It is both misleading and incorrect.
The horrendous attack on Jews praying in a Jerusalem synagogue was carried out by two of Jerusalem’s Arab-Israeli citizens, unaffiliated to any Palestinian grouping.
It was condemned by Mahmoud Abbas, president of the The Palestinian Authority.
Despite efforts by Israeli PM, Benjamin Nethanyahu, to blame Abbas for inciting the incident, the head of Israel’s internal security, Shin Bet, Yoram Cohen, denied this and said that Abbas and the PA were opposed to such actions.
This was an individual act as a result of recent provocations in relation to the status of the Haram-al-Sharif/ Temple Mount, as well as the daily frustrations, humiliations and deprivations of Jerusalem’s Arab residents.
These tensions are reaching boiling point and concerned observers, in Israel and elsewhere, are worried that a nationalist cause may turn into a religious war.
The decision on Sunday, by the Israeli government, to define Israel as the national state of the Jewish people, risks stoking the flames of hatred, and undermines Israel’s already fragile democracy.
If passed by the Knesset into the law, this will delist Arabic as a second language, despite the fact that 20% of Israel’s population is made up of Arab Muslims and Christians.
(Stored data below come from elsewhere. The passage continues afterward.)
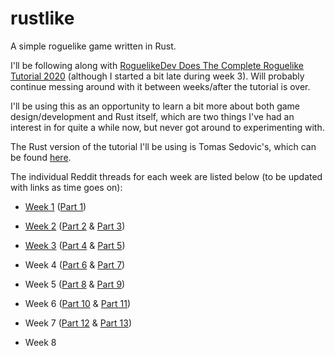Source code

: # rustlike
A simple roguelike game written in Rust.

I'll be following along with [RoguelikeDev Does The Complete Roguelike Tutorial 2020](https://www.reddit.com/r/roguelikedev/comments/grccvt/roguelikedev_does_the_complete_roguelike_tutorial/) (although I started a bit late during week 3). Will probably continue messing around with it between weeks/after the tutorial is over.

I'll be using this as an opportunity to learn a bit more about both game design/development and Rust itself, which are two things I've had an interest in for quite a while now, but never got around to experimenting with.

The Rust version of the tutorial I'll be using is Tomas Sedovic's, which can be found [here](https://tomassedovic.github.io/roguelike-tutorial/).

The individual Reddit threads for each week are listed below (to be updated with links as time goes on):

* [Week 1](https://www.reddit.com/r/roguelikedev/comments/ha1zty/so_it_begins_roguelikedev_does_the_complete/) ([Part 1](https://tomassedovic.github.io/roguelike-tutorial/part-1-graphics.html))

* [Week 2](https://www.reddit.com/r/roguelikedev/comments/he3lfo/roguelikedev_does_the_complete_roguelike_tutorial/) ([Part 2](https://tomassedovic.github.io/roguelike-tutorial/part-2-object-map.html) & [Part 3](https://tomassedovic.github.io/roguelike-tutorial/part-3-dungeon.html))

* [Week 3](https://www.reddit.com/r/roguelikedev/comments/hif9df/roguelikedev_does_the_complete_roguelike_tutorial/) ([Part 4](https://tomassedovic.github.io/roguelike-tutorial/part-4-fov-exploration.html) & [Part 5](https://tomassedovic.github.io/roguelike-tutorial/part-5-combat.html))

* Week 4 ([Part 6](https://tomassedovic.github.io/roguelike-tutorial/part-6-going-berserk.html) & [Part 7](https://tomassedovic.github.io/roguelike-tutorial/part-7-gui.html))

* Week 5 ([Part 8](https://tomassedovic.github.io/roguelike-tutorial/part-8-items.html) & [Part 9](https://tomassedovic.github.io/roguelike-tutorial/part-9-spells.html))

* Week 6 ([Part 10](https://tomassedovic.github.io/roguelike-tutorial/part-10-menu-saving.html) & [Part 11](https://tomassedovic.github.io/roguelike-tutorial/part-11-dungeon-progression.html))

* Week 7 ([Part 12](https://tomassedovic.github.io/roguelike-tutorial/part-12-monster-item-progression.html) & [Part 13](https://tomassedovic.github.io/roguelike-tutorial/part-13-adventure-gear.html))

* Week 8
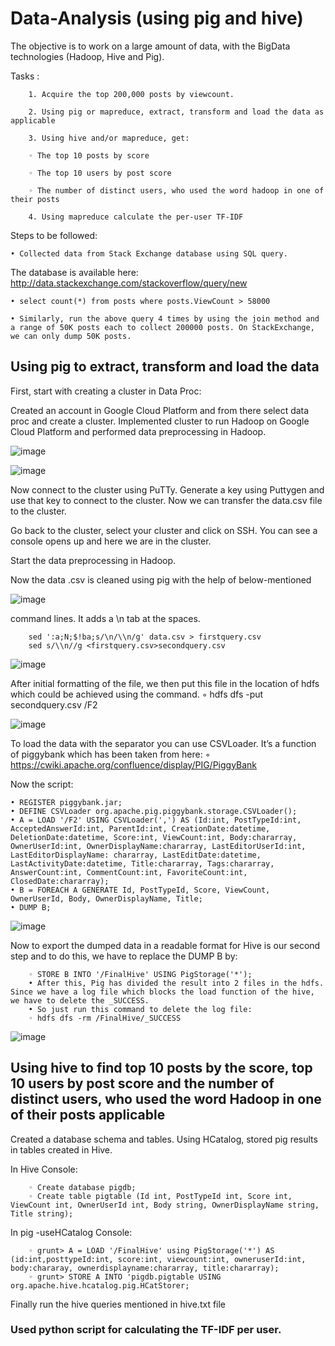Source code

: # Data-Analysis (using pig and hive) 

The objective is to work on a large amount of data, with the BigData technologies (Hadoop, Hive and Pig).

Tasks :

        1. Acquire the top 200,000 posts by viewcount.

        2. Using pig or mapreduce, extract, transform and load the data as applicable

        3. Using hive and/or mapreduce, get:

        ◦ The top 10 posts by score

        ◦ The top 10 users by post score

        ◦ The number of distinct users, who used the word hadoop in one of their posts

        4. Using mapreduce calculate the per-user TF-IDF

Steps to be followed:

    • Collected data from Stack Exchange database using SQL query. 
The database is available here: http://data.stackexchange.com/stackoverflow/query/new

    • select count(*) from posts where posts.ViewCount > 58000

    • Similarly, run the above query 4 times by using the join method and a range of 50K posts each to collect 200000 posts. On StackExchange, we can only dump 50K posts.

## Using pig to extract, transform and load the data

First, start with creating a cluster in Data Proc:

Created an account in Google Cloud Platform and from there select data proc and create a cluster.
Implemented cluster to run Hadoop on Google Cloud Platform and performed data preprocessing in Hadoop.
        
   ![image](https://user-images.githubusercontent.com/43326618/61000261-f684f600-a354-11e9-8b02-c4604cfc6e9d.png)

   ![image](https://user-images.githubusercontent.com/43326618/60999880-1667ea00-a354-11e9-85ae-542ede18d66d.png)

Now connect to the cluster using PuTTy. Generate a key using Puttygen and use that key to connect to the cluster. Now        we can transfer the data.csv file to the cluster.

Go back to the cluster, select your cluster and click on SSH. You can see a console opens up and here we are in the          cluster.

Start the data preprocessing in Hadoop.

Now the data .csv is cleaned using pig with the help of below-mentioned
   
   ![image](https://user-images.githubusercontent.com/43326618/61000343-1ddbc300-a355-11e9-83a9-af341e768d3e.png)

command lines. It adds a \n tab at the spaces.

        sed ':a;N;$!ba;s/\n/\\n/g' data.csv > firstquery.csv
        sed s/\\n//g <firstquery.csv>secondquery.csv
        
   ![image](https://user-images.githubusercontent.com/43326618/61000442-5380ac00-a355-11e9-9860-7a44ba92e542.png)
        
After initial formatting of the file, we then put this file in the location of hdfs which could be achieved using the command.
        ◦ hdfs dfs -put secondquery.csv /F2
        
   ![image](https://user-images.githubusercontent.com/43326618/61000565-9c386500-a355-11e9-841c-7a609f7d4b1d.png)
      
 To load the data with the separator you can use CSVLoader. It’s a function of piggybank which has been taken from here:
        ◦ https://cwiki.apache.org/confluence/display/PIG/PiggyBank
        
Now the script: 

    • REGISTER piggybank.jar;
    • DEFINE CSVLoader org.apache.pig.piggybank.storage.CSVLoader();
    • A = LOAD '/F2' USING CSVLoader(',') AS (Id:int, PostTypeId:int, AcceptedAnswerId:int, ParentId:int, CreationDate:datetime, DeletionDate:datetime, Score:int, ViewCount:int, Body:chararray, OwnerUserId:int, OwnerDisplayName:chararray, LastEditorUserId:int, LastEditorDisplayName: chararray, LastEditDate:datetime, LastActivityDate:datetime, Title:chararray, Tags:chararray, AnswerCount:int, CommentCount:int, FavoriteCount:int, ClosedDate:chararray);
    • B = FOREACH A GENERATE Id, PostTypeId, Score, ViewCount, OwnerUserId, Body, OwnerDisplayName, Title;
    • DUMP B;
    
   ![image](https://user-images.githubusercontent.com/43326618/61000732-fc2f0b80-a355-11e9-9643-a5f18119911f.png)

Now to export the dumped data in a readable format for Hive is our second step and to do this, we have to replace the DUMP B by:
   
        ◦ STORE B INTO '/FinalHive' USING PigStorage('*');	 	 	
        • After this, Pig has divided the result into 2 files in the hdfs. Since we have a log file which blocks the load function of the hive,  we have to delete the _SUCCESS.
        • So just run this command to delete the log file:
        ◦ hdfs dfs -rm /FinalHive/_SUCCESS
        
  ![image](https://user-images.githubusercontent.com/43326618/61000948-73649f80-a356-11e9-8ba1-53b8c97bd9af.png)

## Using hive to find top 10 posts by the score, top 10 users by post score and the number of distinct users, who used the word Hadoop in one of their posts applicable

   Created a database schema and tables. Using HCatalog, stored pig results in tables created in Hive.
   
   In Hive Console:
   
        ◦ Create database pigdb;
        ◦ Create table pigtable (Id int, PostTypeId int, Score int, ViewCount int, OwnerUserId int, Body string, OwnerDisplayName string, Title string);
    
   In pig -useHCatalog Console:
   
        ◦ grunt> A = LOAD '/FinalHive' using PigStorage('*') AS (id:int,posttypeId:int, score:int, viewcount:int, owneruserId:int, body:chararay, ownerdisplayname:chararray, title:chararray);
        ◦ grunt> STORE A INTO 'pigdb.pigtable USING org.apache.hive.hcatalog.pig.HCatStorer;
        
   Finally run the hive queries mentioned in hive.txt file
   
 ### Used python script for calculating the TF-IDF per user.


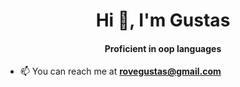 <h1 align="center">Hi 👋, I'm Gustas</h1>
<h4 align="center">Proficient in oop languages</h4>

- 📫 You can reach me at **rovegustas@gmail.com**




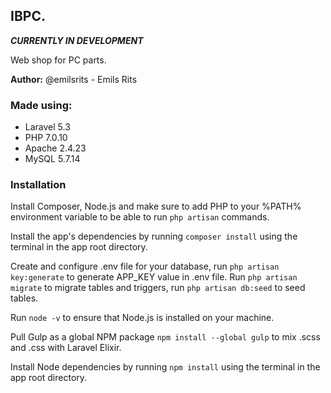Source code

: ## **IBPC.** 

**_CURRENTLY IN DEVELOPMENT_**

Web shop for PC parts.

**Author:** @emilsrits - Emils Rits

### Made using:

  * Laravel     5.3
  * PHP         7.0.10
  * Apache      2.4.23
  * MySQL       5.7.14

### Installation

Install Composer, Node.js and make sure to add PHP to your %PATH% environment variable to be able to run `php artisan` commands.

Install the app's dependencies by running `composer install` using the terminal in the app root directory.

Create and configure .env file for your database, run `php artisan key:generate` to generate APP_KEY value in .env file. Run `php artisan migrate` to migrate tables and triggers, run `php artisan db:seed` to seed tables.

Run `node -v` to ensure that Node.js is installed on your machine.

Pull Gulp as a global NPM package `npm install --global gulp` to mix .scss and .css with Laravel Elixir.

Install Node dependencies by running `npm install` using the terminal in the app root directory.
The move, which was opposed by Israel’s justice minister, TzipiLivni and other right-thinking cabinet members, is being seen as racist and the catalyst for further unrest.
All of Israels past efforts at ‘fighting terror’ have been abject failures, indiscriminate, disproportionate and a form of collective punishment flying in the face of international law.
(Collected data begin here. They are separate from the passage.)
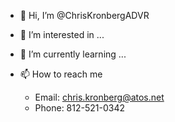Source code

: - 👋 Hi, I’m @ChrisKronbergADVR
- 👀 I’m interested in ...
- 🌱 I’m currently learning ...

- 📫 How to reach me
  -  Email: chris.kronberg@atos.net
  -  Phone: 812-521-0342

<!---
ChrisKronbergADVR/ChrisKronbergADVR is a ✨ special ✨ repository because its `README.md` (this file) appears on your GitHub profile.
You can click the Preview link to take a look at your changes.
--->
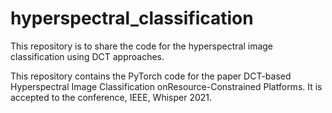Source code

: # hyperspectral_classification

This repository is to share the code for the hyperspectral image classification using DCT approaches.

This repository contains the PyTorch code for the paper DCT-based Hyperspectral Image Classification onResource-Constrained Platforms. It is accepted to the conference, IEEE, Whisper 2021.
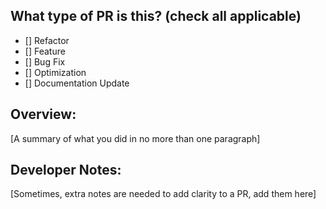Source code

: 
## What type of PR is this? (check all applicable)
- [] Refactor
- [] Feature
- [] Bug Fix
- [] Optimization
- [] Documentation Update

## Overview: 
[A summary of what you did in no more than one paragraph]

## Developer Notes:
[Sometimes, extra notes are needed to add clarity to a PR, add them here]
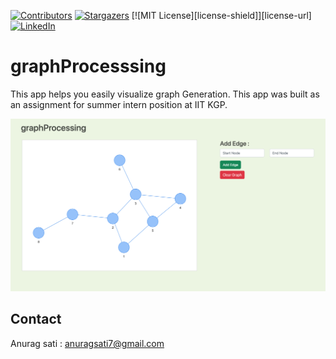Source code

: [![Contributors][contributors-shield]][contributors-url]
[![Stargazers][stars-shield]][stars-url]
[![MIT License][license-shield]][license-url]
[![LinkedIn][linkedin-shield]][linkedin-url]



<!-- PROJECT LOGO -->
# graphProcesssing
This app helps you easily visualize graph Generation.
This app was built as an assignment for summer intern position at IIT KGP.

[![graphProcessing Screenshot][product-screenshot]](https://anuragsati.github.io/visual-pathfinder/)


<!-- CONTACT -->
## Contact
Anurag sati : anuragsati7@gmail.com


<!-- MARKDOWN LINKS & IMAGES -->
[contributors-shield]: https://img.shields.io/github/contributors/anuragsati/graphProcessing.svg?style=for-the-badge
[contributors-url]: https://github.com/anuragsati/graphProcessing/graphs/contributors

[stars-shield]: https://img.shields.io/github/stars/anuragsati/graphProcessing.svg?style=for-the-badge
[stars-url]: https://github.com/anuragsati/graphProcessing/stargazers

[linkedin-shield]: https://img.shields.io/badge/-LinkedIn-black.svg?style=for-the-badge&logo=linkedin&colorB=555
[linkedin-url]: https://www.linkedin.com/in/anurag-sati/


[product-screenshot]: ./preview.png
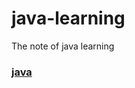 # java-learning
The note of java learning
### [java](https://github.com/MoreGain/java-learning/java.md)
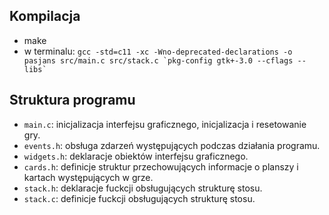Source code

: ## Kompilacja
- make
- w terminalu: `` gcc -std=c11 -xc -Wno-deprecated-declarations -o pasjans src/main.c src/stack.c `pkg-config gtk+-3.0 --cflags --libs` ``

## Struktura programu 
- `main.c`: inicjalizacja interfejsu graficznego, inicjalizacja i resetowanie gry.
- `events.h`: obsługa zdarzeń występujących podczas działania programu.
- `widgets.h`: deklaracje obiektów interfejsu graficznego.
- `cards.h`: definicje struktur przechowujących informacje o planszy i kartach występujących w grze.
- `stack.h`: deklaracje fuckcji obsługujących strukturę stosu.
- `stack.c`: definicje fuckcji obsługujących strukturę stosu.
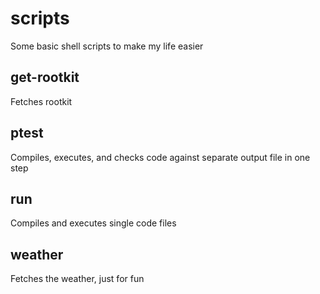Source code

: # scripts
Some basic shell scripts to make my life easier

## get-rootkit
Fetches rootkit

## ptest
Compiles, executes, and checks code against separate output file in one step

## run
Compiles and executes single code files

## weather
Fetches the weather, just for fun
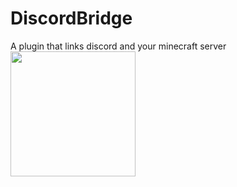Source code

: # DiscordBridge 
 A plugin that links discord and your minecraft server
<br/>
<img src="https://cdn.discordapp.com/attachments/544666013707272194/757050322504908870/discordbridge.png" width="200" />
It is difficult to comprehend Dr. McCarthy’s suggestion, and tacit support for Nethanyahu’s ‘inevitable’ resumption of ‘this summer’s actions in Gaza’, when the facts show clearly that the incident had nothing to do with Gaza.
Should the conflict spiral into a religious war, the appalling vista of a possible Islamic State infection of the equation must be causing sleepless nights for those truly concerned about Israel’s security.
The old Nethanyahu mantra that there can be no peace without security should surely read: there will be no security without a just peace.
Its time for Israel to give peace a chance.
I worked for 10 years with the United Nations Relief and Work Agency (UNRWA) in the Occupied Palestinian Territories and a further 10 years with the Organisation for Security and Co-Operation in Europe (OSCE) on conflict resolution.